THE ANCESTRY TRUST.
Becoming Difficult Now to Catch a Qualified American Forbear.
Maurice Francis Egan, in August Smart Set
The ancestral trusts — I speak, of course, respectfully of the Sons and Daughters of the Revolution and the Colonial Dames, &c — have so cornered the market that it is difficult to catch a forbear of the required American antiquity. So hard is it now to secure a forefather who lived through the glorious days of seventy-six that there are some who even cast envious and covetous eyes at Benedict Arnold — which accounts for the great rehabilitation of that interesting person. Benedict Arnold, by judicious manipulation, may be converted in time into a sufficiently good “collateral” — for “collaterals” are the very life of our societies devoted to the worship of ancestors. Without the “collateral” arrangement, many honest citizens would be compelled to gnash their teeth in outer social darkness.
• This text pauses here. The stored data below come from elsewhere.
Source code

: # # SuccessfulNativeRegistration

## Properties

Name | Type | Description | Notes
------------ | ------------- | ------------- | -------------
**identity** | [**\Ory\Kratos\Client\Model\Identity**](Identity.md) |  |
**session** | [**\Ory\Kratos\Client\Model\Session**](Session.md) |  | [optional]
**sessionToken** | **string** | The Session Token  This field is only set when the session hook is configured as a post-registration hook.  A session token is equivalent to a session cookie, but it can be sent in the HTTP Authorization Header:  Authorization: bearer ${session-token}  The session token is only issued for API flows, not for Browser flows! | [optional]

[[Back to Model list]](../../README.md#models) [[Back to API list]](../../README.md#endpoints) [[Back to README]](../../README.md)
But, after all, there is a way out. The assimilation of the Philippines has opened new avenues for those unfortunates who have asquired no commercial position here, to purchase trolley lines in those happy islands. They offer space for congested speculation. Has it occurred to nobody that the societies of the South American Revolution give numerous chances for the enterprising? In almost any South American country you can get up a revolution for a song, and the ingenious mind can easily secure the prestige of one of their risings, and a button more gorgeous than anything yet dreamed of in the conclaves of our own patriotic assemblies.
It is to be regretted that the English do not value our pedigrees as they ought. They assume to think that everybody is delighted to be equal to everybody else here, just because the influence of Rousseau got into the Declaration and made it give that impression. The English have given so little thought to their own ancestors — who have come naturally — that they do not appreciate what wear and tear are forced on us by the acquiring of even one distinguished person for the beginning of a line. Besides, a coat of arms is becoming absolutely necessary to every American. The indignity of going into dinner behind heraldic bearings is felt by us, while an Englishman is quite satisfied to go in behind those that possess them without desiring them himself.